= Helen Day =

Helen Alvord Day (1886–1962) was an American social worker and child welfare advocate. Day headed children's social service organizations in Chicago, Illinois, and New York City between the 1920s and 1940s.

==Early life and education==
Day grew up in the Oranges, a region of Northern New Jersey. She was a daughter of Stephen D. Day and Elizabeth Martine Day. Her great-grandfather (also named Stephen Day) was a builder of the Oranges. He served as the founding president of Orange Bank and as a New Jersey State Senator. He also served as president of the Morris and Essex Railroad.

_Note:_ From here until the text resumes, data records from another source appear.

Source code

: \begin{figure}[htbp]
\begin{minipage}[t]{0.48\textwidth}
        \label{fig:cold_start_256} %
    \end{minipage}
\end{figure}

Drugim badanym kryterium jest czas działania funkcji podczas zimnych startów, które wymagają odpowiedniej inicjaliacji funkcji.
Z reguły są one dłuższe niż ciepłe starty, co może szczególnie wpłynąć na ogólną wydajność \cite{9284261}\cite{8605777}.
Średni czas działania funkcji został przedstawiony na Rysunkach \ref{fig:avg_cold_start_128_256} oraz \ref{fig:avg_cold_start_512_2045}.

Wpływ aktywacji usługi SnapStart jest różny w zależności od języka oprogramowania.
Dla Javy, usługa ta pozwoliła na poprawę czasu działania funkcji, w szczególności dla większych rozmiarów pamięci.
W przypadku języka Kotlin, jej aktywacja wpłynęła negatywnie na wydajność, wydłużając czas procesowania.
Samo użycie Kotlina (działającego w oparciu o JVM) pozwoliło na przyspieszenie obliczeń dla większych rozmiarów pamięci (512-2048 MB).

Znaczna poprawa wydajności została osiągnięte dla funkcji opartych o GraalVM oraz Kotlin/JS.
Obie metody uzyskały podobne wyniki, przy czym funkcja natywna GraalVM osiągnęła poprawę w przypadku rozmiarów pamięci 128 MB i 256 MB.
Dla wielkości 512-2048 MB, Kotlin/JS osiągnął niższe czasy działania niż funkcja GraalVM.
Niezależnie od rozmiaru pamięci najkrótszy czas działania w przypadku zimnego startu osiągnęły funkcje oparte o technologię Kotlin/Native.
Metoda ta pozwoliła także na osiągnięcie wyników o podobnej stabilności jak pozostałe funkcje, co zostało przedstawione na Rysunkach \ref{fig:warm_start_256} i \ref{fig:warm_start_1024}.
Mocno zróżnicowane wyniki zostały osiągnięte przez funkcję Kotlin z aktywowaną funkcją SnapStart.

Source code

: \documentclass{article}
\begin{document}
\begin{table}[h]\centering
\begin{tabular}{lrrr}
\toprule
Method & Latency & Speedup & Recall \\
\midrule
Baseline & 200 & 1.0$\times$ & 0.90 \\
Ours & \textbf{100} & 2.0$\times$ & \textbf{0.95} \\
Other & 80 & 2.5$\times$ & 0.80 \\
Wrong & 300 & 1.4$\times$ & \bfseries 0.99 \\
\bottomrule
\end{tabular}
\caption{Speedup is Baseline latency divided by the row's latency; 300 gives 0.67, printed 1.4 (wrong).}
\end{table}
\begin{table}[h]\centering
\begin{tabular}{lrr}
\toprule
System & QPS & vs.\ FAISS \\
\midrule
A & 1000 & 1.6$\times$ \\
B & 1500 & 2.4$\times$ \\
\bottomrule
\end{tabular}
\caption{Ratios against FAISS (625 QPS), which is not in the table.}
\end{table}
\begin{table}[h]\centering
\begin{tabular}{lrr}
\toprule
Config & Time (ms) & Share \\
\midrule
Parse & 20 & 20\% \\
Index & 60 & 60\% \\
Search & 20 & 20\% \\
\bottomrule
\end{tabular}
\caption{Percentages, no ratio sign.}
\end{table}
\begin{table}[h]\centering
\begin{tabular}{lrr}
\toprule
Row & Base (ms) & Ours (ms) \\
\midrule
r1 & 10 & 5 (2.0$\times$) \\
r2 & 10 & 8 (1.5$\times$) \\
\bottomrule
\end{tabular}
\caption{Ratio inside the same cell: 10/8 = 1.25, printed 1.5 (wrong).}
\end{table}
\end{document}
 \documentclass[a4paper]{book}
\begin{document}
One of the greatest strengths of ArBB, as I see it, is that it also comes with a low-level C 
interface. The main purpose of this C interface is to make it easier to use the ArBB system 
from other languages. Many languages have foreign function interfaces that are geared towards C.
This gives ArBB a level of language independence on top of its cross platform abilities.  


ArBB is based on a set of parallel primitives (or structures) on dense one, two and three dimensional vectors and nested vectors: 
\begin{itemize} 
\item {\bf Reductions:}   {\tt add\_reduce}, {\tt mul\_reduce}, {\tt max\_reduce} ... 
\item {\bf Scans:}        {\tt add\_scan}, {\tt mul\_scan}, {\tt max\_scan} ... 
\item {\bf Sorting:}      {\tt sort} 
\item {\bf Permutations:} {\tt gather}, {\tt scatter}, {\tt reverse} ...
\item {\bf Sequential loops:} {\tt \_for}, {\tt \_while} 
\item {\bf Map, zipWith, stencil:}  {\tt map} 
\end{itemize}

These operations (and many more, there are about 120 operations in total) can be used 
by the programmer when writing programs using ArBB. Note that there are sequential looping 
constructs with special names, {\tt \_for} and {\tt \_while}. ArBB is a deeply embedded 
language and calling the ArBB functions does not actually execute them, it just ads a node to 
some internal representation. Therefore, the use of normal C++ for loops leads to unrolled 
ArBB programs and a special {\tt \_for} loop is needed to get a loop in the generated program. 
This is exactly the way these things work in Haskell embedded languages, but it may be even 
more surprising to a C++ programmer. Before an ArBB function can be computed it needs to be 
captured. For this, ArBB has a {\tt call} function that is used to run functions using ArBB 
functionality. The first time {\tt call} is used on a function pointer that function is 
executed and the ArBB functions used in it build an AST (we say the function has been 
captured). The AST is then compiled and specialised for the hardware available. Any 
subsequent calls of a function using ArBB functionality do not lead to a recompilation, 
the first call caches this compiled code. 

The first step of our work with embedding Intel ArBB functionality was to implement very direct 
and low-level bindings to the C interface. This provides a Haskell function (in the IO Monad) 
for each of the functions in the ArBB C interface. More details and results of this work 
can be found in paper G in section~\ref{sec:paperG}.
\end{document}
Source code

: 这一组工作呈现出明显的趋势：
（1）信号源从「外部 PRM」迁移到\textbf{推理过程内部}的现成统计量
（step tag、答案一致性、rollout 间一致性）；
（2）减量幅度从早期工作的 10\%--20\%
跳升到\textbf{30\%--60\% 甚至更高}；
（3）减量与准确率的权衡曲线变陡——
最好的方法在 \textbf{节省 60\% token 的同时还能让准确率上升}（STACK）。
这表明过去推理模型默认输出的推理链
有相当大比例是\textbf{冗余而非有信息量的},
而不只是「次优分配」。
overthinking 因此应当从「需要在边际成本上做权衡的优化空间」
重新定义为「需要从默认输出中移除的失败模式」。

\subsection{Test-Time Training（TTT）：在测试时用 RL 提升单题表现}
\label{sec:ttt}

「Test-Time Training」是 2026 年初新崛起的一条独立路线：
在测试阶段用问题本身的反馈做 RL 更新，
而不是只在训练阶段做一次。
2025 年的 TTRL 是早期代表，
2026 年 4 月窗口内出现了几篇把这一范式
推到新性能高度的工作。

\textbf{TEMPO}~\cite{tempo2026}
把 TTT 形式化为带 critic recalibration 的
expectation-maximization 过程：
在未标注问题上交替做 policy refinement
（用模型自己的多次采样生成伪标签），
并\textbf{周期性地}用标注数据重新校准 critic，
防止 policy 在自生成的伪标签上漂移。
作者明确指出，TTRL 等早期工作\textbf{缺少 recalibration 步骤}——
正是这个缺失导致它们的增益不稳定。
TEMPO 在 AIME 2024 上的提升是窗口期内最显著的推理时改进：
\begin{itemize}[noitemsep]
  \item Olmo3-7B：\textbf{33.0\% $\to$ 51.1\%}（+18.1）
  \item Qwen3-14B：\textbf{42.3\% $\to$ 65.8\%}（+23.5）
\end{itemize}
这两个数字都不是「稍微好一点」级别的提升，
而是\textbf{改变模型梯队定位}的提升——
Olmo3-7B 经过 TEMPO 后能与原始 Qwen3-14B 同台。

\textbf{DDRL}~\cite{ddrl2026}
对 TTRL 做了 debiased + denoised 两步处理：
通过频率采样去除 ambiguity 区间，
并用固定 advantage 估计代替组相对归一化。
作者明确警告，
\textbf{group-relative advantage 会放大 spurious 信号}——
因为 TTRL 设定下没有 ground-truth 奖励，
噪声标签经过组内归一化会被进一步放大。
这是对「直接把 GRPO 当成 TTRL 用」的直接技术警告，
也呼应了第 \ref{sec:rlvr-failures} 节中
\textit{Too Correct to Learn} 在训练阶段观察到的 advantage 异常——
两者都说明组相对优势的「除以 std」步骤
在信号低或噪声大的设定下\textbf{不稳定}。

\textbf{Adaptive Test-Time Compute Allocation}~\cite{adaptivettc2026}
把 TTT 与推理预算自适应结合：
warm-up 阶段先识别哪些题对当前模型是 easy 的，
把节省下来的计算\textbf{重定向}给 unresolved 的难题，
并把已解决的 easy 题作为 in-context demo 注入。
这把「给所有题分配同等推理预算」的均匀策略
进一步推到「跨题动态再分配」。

Day graduated from the Beard School (now Morristown-Beard School) in Orange, New Jersey in 1904. She then worked as a recreational and playground worker in Orange. During World War I, Day served with the American Red Cross on the Italian Front. She organized stations to feed hungry children on the island of Sicily and in other parts of the country. After the war, Day worked at the nursery of Grace Protestant Episcopal Church in Manhattan. She also served as head resident at the Eli Bates House, a settlement house in the Little Sicily neighborhood of Chicago, Illinois. In 1929, Day contributed materials about Little Sicily for sociologist Harvey Warren Zorbaugh's historical work on Chicago. The book had the title of The Gold Coast and the Slum: A Sociological Study of Chicago’s Near North Side.

==Sheltering Arms==
In 1925, Day began serving as the superintendent of Sheltering Arms in New York City. Founded in 1864, Sheltering Arms housed children whom others had abandoned or rejected because of chronic illnesses or conditions. After Sheltering Arms merged with the New York Foster Home Service, Day assumed the role of associate director of the new organization. During her career, she presented at the National Conference of Social Work. In 1937, she presented a paper on evaluating a child's developmental progress in social welfare institutions. She emphasized preparing the child for transition to community life as a main goal.

After retiring in 1945, Day supervised program activities at Sheltering Arms Children's Service. She organized a summer camp at Bantam Lake (near Morris, Connecticut) for children served by the agency. Day also helped run other homes for children. She served as assistant director of the Brooklyn Home for Children in Brooklyn, New York. She later served as resident director of the Preston House of the Girls Service League.